Today witnessed the opening of the Paris Air Show, a biennial trade fair and air show where airlines from around the world come together to showcase their latest innovations.
Making its debut at the show this year is Atlas, a drone startup founded by Ivan Tolchinsky that is supplying the Ukrainian military with a large number of small drones. Unlike consumer-grade quadcopters, which are widely used for reconnaissance, artillery targeting and bombing, these quadcopters have military-grade communications capabilities and are not easily jammed. Russian jamming shoots down thousands of civilian drones every month. While Atlas is touting their jam-resistant drones, they have a new innovation to show off in Paris: a tether system that offers unlimited flight time. This approach has been tried before, with little success. This time though there is a real killer app.
Called AtlasTETHER, it connects the drone directly to a ground controller, which provides the 220Vac power to 400Vdc conversion the drone needs and allows it to hover indefinitely. The device can draw power from a power outlet, a generator or an on-board charger. The tether also provides two-way communication with the UAV, so a radio link is not required. In addition to insulating the UAV from radio interference, this means that neither the UAV nor the ground controller emits radio, so they cannot be detected by electronic warfare systems and positioned for targeting. If tethered power and communications are interrupted, the drones can land automatically using batteries.
Atlas has partnered with French company Elistair, which describes itself as a “tethered drone company” and has demonstrated 50 hours of continuous flight with its Orion 2 small electric drone. AtlasTETHER applies the same technology to the AtlasPRO drone with battlefield sensors.

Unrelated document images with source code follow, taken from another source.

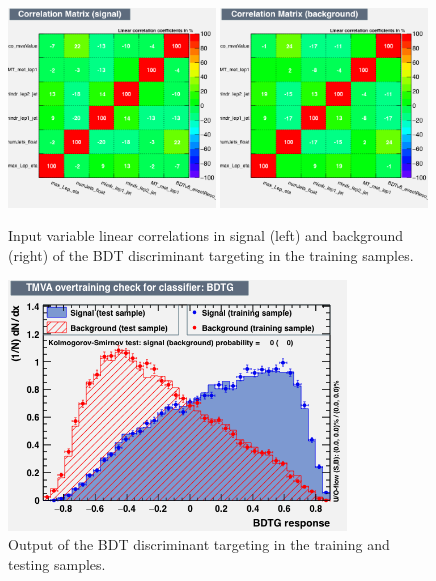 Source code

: \begin{figure}[hbtp]
 \begin{center}
   \includegraphics[width=0.49\textwidth]{ch8_figs/train_2lss_ttbar_bdtv8_value/CorrelationMatrixS.png}
   \includegraphics[width=0.49\textwidth]{ch8_figs/train_2lss_ttbar_bdtv8_value/CorrelationMatrixB.png}
   \caption[Input variable linear correlations of the BDT discriminant targeting \ttbar]{Input variable linear correlations in signal (left) and background (right)
     of the BDT discriminant targeting \ttbar in the training samples.}
   \label{fig:ttbarBdt_corrMatrix}
 \end{center}
\end{figure}

\begin{figure}[hbtp]
 \begin{center}
   \includegraphics[width=0.8\textwidth]{ch8_figs/train_2lss_ttbar_bdtv8_value/overtrain_BDTG.png}
   \caption[Output of the BDT discriminant targeting \ttbar]{Output of the BDT discriminant targeting \ttbar in the training and testing samples.}
   \label{fig:ttbarBdt_score}
 \end{center}
\end{figure}


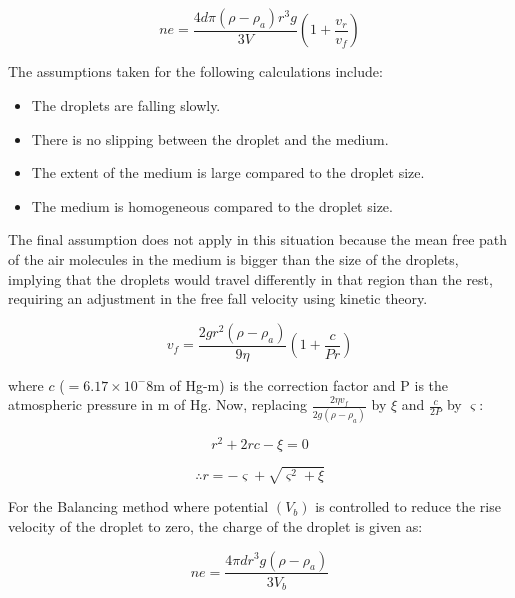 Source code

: 	\begin{equation}
		ne = \frac{4d\pi(\rho-\rho_a)r^3g}{3V}\left(1+\frac{v_r}{v_f}\right)
		\label{eqn:1}
	\end{equation}

	The assumptions taken for the following calculations include:
	
	\begin{itemize}
		\item The droplets are falling slowly.
		\item There is no slipping between the droplet and the medium.
		\item The extent of the medium is large compared to the droplet size.
		\item The medium is homogeneous compared to the droplet size.
	\end{itemize}

	The final assumption does not apply in this situation because the mean free path of the air molecules in the medium is bigger than the size of the droplets, implying that the droplets would travel differently in that region than the rest, requiring an adjustment in the free fall velocity using kinetic theory.

	$$v_f = \frac{2gr^2(\rho-\rho_a)}{9\eta} \left(1+\frac{c}{Pr}\right)$$

	where $c$ ($=6.17\times10^-8$m of Hg-m) is the correction factor and P is the atmospheric pressure in m of Hg. Now, replacing $\frac{2\eta v_f}{2g(\rho-\rho_a)}$ by $\xi$ and $\frac{c}{2P}$ by $\varsigma$:

	$$r^2+2rc-\xi = 0$$

	\begin{equation}
		\therefore r = -\varsigma + \sqrt{\varsigma^2+\xi}
		\label{eqn:2}
	\end{equation}

	For the Balancing method where potential $(V_b)$ is controlled to reduce the rise velocity of the droplet to zero, the charge of the droplet is given as:


	\begin{equation}
		ne = \frac{4\pi dr^3g(\rho-\rho_a)}{3V_b}
		\label{eqn:3}
	\end{equation} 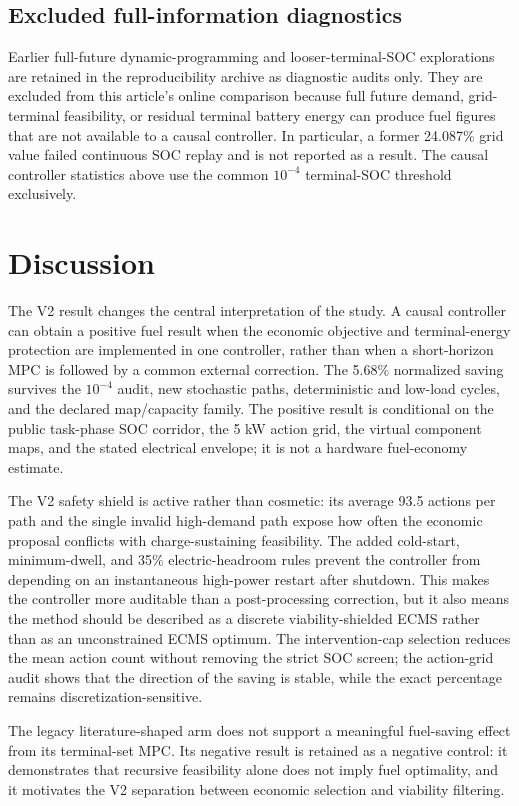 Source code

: \documentclass[energies,article,submit,moreauthors]{Definitions/mdpi}
\begin{document}
\subsection{Excluded full-information diagnostics}
Earlier full-future dynamic-programming and looser-terminal-SOC explorations are retained in the reproducibility archive as diagnostic audits only. They are excluded from this article's online comparison because full future demand, grid-terminal feasibility, or residual terminal battery energy can produce fuel figures that are not available to a causal controller. In particular, a former 24.087\% grid value failed continuous SOC replay and is not reported as a result. The causal controller statistics above use the common $10^{-4}$ terminal-SOC threshold exclusively.

\section{Discussion}
The V2 result changes the central interpretation of the study. A causal controller can obtain a positive fuel result when the economic objective and terminal-energy protection are implemented in one controller, rather than when a short-horizon MPC is followed by a common external correction. The 5.68\% normalized saving survives the $10^{-4}$ audit, new stochastic paths, deterministic and low-load cycles, and the declared map/capacity family. The positive result is conditional on the public task-phase SOC corridor, the 5 kW action grid, the virtual component maps, and the stated electrical envelope; it is not a hardware fuel-economy estimate.

The V2 safety shield is active rather than cosmetic: its average 93.5 actions per path and the single invalid high-demand path expose how often the economic proposal conflicts with charge-sustaining feasibility. The added cold-start, minimum-dwell, and 35\% electric-headroom rules prevent the controller from depending on an instantaneous high-power restart after shutdown. This makes the controller more auditable than a post-processing correction, but it also means the method should be described as a discrete viability-shielded ECMS rather than as an unconstrained ECMS optimum. The intervention-cap selection reduces the mean action count without removing the strict SOC screen; the action-grid audit shows that the direction of the saving is stable, while the exact percentage remains discretization-sensitive.

The legacy literature-shaped arm does not support a meaningful fuel-saving effect from its terminal-set MPC. Its negative result is retained as a negative control: it demonstrates that recursive feasibility alone does not imply fuel optimality, and it motivates the V2 separation between economic selection and viability filtering.
\end{document}
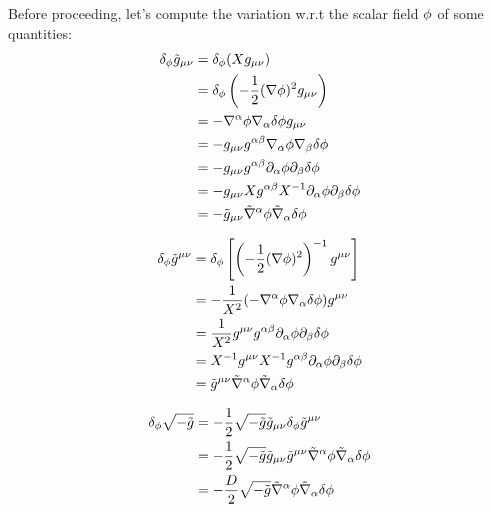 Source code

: Before proceeding, let's compute the variation w.r.t the scalar field $\phi$ of some quantities:
\begin{align}
  \delta_\phi \tilde{g}_{\mu\nu }&=\delta_\phi (Xg_{\mu\nu })\\
  &=\delta_\phi \left(-\frac{1}{2}(\nabla\phi )^2g_{\mu\nu }\right)\\
  &=-\nabla^\alpha \phi \nabla_\alpha \delta \phi g_{\mu\nu }\\
  &=-g_{\mu\nu }g^{\alpha\beta }\nabla_\alpha\phi\nabla_\beta\delta\phi  \\
  &=-g_{\mu\nu }g^{\alpha\beta }\partial_\alpha\phi\partial_\beta\delta\phi\\
  &=-g_{\mu\nu }Xg^{\alpha\beta }X^{-1}\partial_\alpha\phi\partial_\beta\delta\phi \\
  &=-\tilde{g}_{\mu\nu }\tilde{\nabla}^\alpha \phi\tilde{\nabla}_\alpha\delta\phi 
\end{align}

\begin{align}
  \delta_\phi \tilde{g}^{\mu\nu }&=\delta_\phi\left[\left(-\frac{1}{2}(\nabla\phi )^2\right)^{-1} g^{\mu\nu }\right]\\
  &=-\frac{1}{X^2}(-\nabla^\alpha\phi\nabla_\alpha\delta\phi )g^{\mu\nu }\\
  &=\frac{1}{X^2}g^{\mu\nu }g^{\alpha\beta }\partial_\alpha\phi\partial_\beta\delta\phi \\
  &=X^{-1}g^{\mu\nu }X^{-1}g^{\alpha\beta }\partial_\alpha\phi\partial_\beta\delta\phi \\
  &=\tilde{g}^{\mu\nu }\tilde{\nabla}^\alpha\phi\tilde{\nabla}_\alpha\delta\phi 
\end{align}

\begin{align}
  \delta_\phi \sqrt{-\tilde{g}}&=-\frac{1}{2}\sqrt{-\tilde{g}}\tilde{g}_{\mu\nu } \delta_\phi\tilde{g}^{\mu\nu }\\
  &=-\frac{1}{2}\sqrt{-\tilde{g}}\tilde{g}_{\mu\nu}\tilde{g}^{\mu\nu }\tilde{\nabla}^\alpha\phi\tilde{\nabla}_\alpha\delta\phi \\
  &=-\frac{D}{2}\sqrt{-\tilde{g}}\tilde{\nabla}^\alpha\phi \tilde{\nabla}_\alpha\delta\phi 
\end{align}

Tethered drones have been around for more than half a century, but with little success. Beginning in 1972, the (West) German Army actually began using tethered Dornier Kiebitz observation drones. This was to carry airborne radar, radio detection and other equipment to an operating altitude of 985 feet. However, the drones did not cope well with strong winds and were considered of limited use. The program was cancelled in 1981.